Там и нашли меня солдаты. Они отвели меня в штаб для допроса, думали, я сирийская шпионка. А потом посадили в грузовик и отвезли в Хайфу.
Элизабет все решила за меня, все устроила. Я уеду в Канаду, в Монреаль, буду в университете Макгилл изучать медицину. Так хотел бы Жак Берже. Я согласилась — из-за ребенка. Это была моя тайна, пусть он родится далеко отсюда, пусть Элизабет ничего не знает. В конце марта я отплыла на «Провиданс», небольшом судне, которое доставляло продовольствие и лекарства от ООН для арабских беженцев и возило пассажиров в Марсель. В Марселе я пересела на другой корабль, «Неа Эллас», который шел с грузом эмигрантов в Новый Свет.
Он родился в конце сентября, мое солнышко. Мне снилось, что он родится на моей земле, там, по ту сторону океана, на пляже, куда мы впервые ступили с Элизабет, сойдя с «Сетте фрателли». Последние месяцы беременности было трудно, я перестала ходить на занятия, пропустила семестр. Преподавателям было без разницы, кроме Сальвадори, который читал патологию. Это был старичок с усиками, в маленьких, круглых очках, как у Ганди. «Вернетесь, когда все будет позади», — сказал он. И сохранил за мной стипендию, чтобы не пришлось пересдавать экзамены.
Мне помогала Лола, она стала мне как сестра. Лола тоже ждала ребенка, но ее малыш должен был родиться только к Рождеству. Мы поддерживали друг друга, много говорили, она посмеивалась над моей утиной походкой. Она тоже была одна. Ее парень уехал, не оставив адреса. Так мы и жили почти все время вместе. Она учила меня йоге. Говорила, что это полезно в нашем положении. Глубоко вдохнуть, выдохнуть животом, скрестить ноги в полулотос, закрыть глаза и медитировать. Она была забавная, Лола, высоченная, подвижная, с детским личиком, голубоглазая, кудрявая и белокожая, как голландская куколка. Ее фамилия ван Валсум, и я так и не поняла, почему родители назвали ее мексиканским именем.

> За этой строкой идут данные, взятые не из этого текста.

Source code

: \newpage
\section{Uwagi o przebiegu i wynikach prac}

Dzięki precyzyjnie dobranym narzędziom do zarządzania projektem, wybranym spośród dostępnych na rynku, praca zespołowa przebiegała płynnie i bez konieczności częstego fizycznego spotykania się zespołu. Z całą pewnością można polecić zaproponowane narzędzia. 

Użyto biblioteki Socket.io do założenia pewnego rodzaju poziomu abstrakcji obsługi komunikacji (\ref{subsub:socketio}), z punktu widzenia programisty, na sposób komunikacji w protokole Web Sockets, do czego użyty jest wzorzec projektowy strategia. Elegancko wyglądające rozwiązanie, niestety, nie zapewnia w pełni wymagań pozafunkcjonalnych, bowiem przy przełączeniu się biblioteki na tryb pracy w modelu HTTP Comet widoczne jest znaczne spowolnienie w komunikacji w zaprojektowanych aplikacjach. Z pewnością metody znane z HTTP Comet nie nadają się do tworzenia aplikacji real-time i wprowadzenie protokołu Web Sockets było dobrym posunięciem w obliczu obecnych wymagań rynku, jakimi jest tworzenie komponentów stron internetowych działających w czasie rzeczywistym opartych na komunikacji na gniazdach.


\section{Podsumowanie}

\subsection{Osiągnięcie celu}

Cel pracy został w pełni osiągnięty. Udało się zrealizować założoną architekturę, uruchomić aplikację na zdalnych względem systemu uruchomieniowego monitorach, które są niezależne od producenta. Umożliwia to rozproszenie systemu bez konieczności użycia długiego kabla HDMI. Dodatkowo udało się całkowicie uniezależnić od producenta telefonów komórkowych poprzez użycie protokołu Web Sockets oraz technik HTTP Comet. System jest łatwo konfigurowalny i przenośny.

Об именах мы тоже говорили. Она хотела девочку, перечисляла имена, каждый день в разном порядке, Леонора, Сильвия, Биргит, Ромена, Альбертина, Кристина, Карлотта, Соня, Мариза, Марик — или Марит, — Зоэ, и всегда добавляла Элен, из-за меня. Зоэ казалось мне подходящим именем для девочки, особенно если она будет похожа на свою мать. «А твой сын?» Я знала, что у меня будет сын, мое солнышко. Но делала вид, будто об имени не думала. Боялась искушать судьбу. Язык не поворачивался сказать, что он будет солнышком. Я говорила, если родится мальчик, его будут звать, как моего отца. Мишелем. «А если будет девочка?» — «Тогда имя ей выберешь ты». Лола никогда не спрашивала об отце моего ребенка. Наверно, она думала, что у меня та же история, что у нее, парень бросил. Мы были так похожи, жизнь вышвырнула нас в Монреаль, точно море щепки, мы знали, что однажды нас снова подхватит волна, разнесет в разные стороны и больше мы не увидимся.
Он будет дитя солнца. Он был во мне всегда, из моей плоти и моей крови, моей земли и моего неба. Морские волны вынесут его на песчаный берег, куда когда-то причалили мы, где мы родились. Его кости будут белыми камнями горы Кармил и альпийской вершины Жела, его плоть — красной землей Галилейских холмов, его кровь будет ключевой водой, чистой водой горной речки в Сен-Мартене, мутной водой Стуры и водой наблусского колодца, из которого самаритянка дала напиться Иисусу. Тело его возьмет силу и ловкость от пастухов, а в его глазах будет сиять свет Иерусалима.